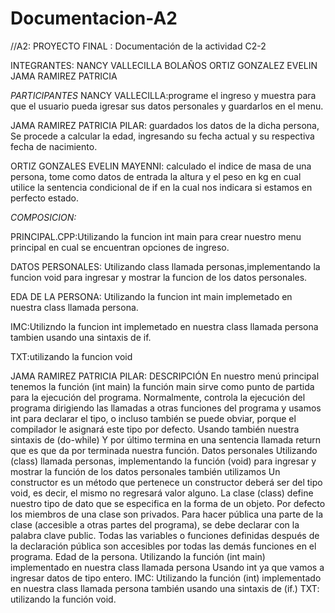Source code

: # Documentacion-A2
//A2: PROYECTO FINAL : Documentación de la actividad C2-2

INTEGRANTES:
NANCY VALLECILLA BOLAÑOS
ORTIZ GONZALEZ EVELIN 
JAMA RAMIREZ PATRICIA 

*PARTICIPANTES*
NANCY VALLECILLA:programe el ingreso y muestra para que el usuario 
pueda  igresar sus datos personales y guardarlos en el menu.

JAMA RAMIREZ PATRICIA PILAR: guardados los datos de la dicha persona, 
Se procede a calcular la edad, ingresando  su fecha actual y su respectiva fecha de nacimiento.


ORTIZ GONZALES EVELIN MAYENNI: calculado el indice de masa de una persona, tome como datos de entrada la altura y el peso en kg
en cual utilice la sentencia condicional de if en la cual nos indicara si estamos en perfecto estado.

*COMPOSICION:*

PRINCIPAL.CPP:Utilizando la funcion  int main  para crear nuestro menu principal en cual se encuentran opciones de ingreso.

DATOS PERSONALES: Utilizando class llamada personas,implementando la funcion void para ingresar y mostrar la funcion de  los datos personales.

EDA DE LA PERSONA: Utilizando la funcion int main implemetado en nuestra class llamada persona.

IMC:Utilizndo la funcion int implemetado en nuestra class llamada persona tambien usando una sintaxis de if.

TXT:utilizando la funcion void  

JAMA RAMIREZ PATRICIA PILAR:
DESCRIPCIÓN 
En nuestro menú principal tenemos la función (int main) la función main sirve como punto de partida para la ejecución del programa. Normalmente, controla la ejecución del programa dirigiendo las llamadas a otras funciones del programa y usamos int para declarar el tipo, o incluso también se puede obviar, porque el compilador le asignará este tipo por defecto. Usando también nuestra sintaxis de (do-while) Y por último termina en una sentencia llamada return que es que da por terminada nuestra función.
Datos personales Utilizando (class) llamada personas, implementando la función (void) para ingresar y mostrar la función de los datos personales también utilizamos Un constructor es un método que pertenece un constructor deberá ser del tipo void, es decir, el mismo no regresará valor alguno. La clase (class) define nuestro tipo de dato que se especifica en la forma de un objeto. Por defecto los miembros de una clase son privados. Para hacer pública una parte de la clase (accesible a otras partes del programa), se debe declarar con la palabra clave public. Todas las variables o funciones definidas después de la declaración pública son accesibles por todas las demás funciones en el programa.
Edad de la persona. Utilizando la función (int main) implementado en nuestra class llamada persona Usando int ya que vamos a ingresar datos de tipo entero.
IMC: Utilizando la función (int) implementado en nuestra class llamada persona también usando una sintaxis de (if.)
TXT: utilizando la función void.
++++++++++
- What is needed: Tell how many lines in the material above have the string "sintaxis", using only the number.

- Your response: 3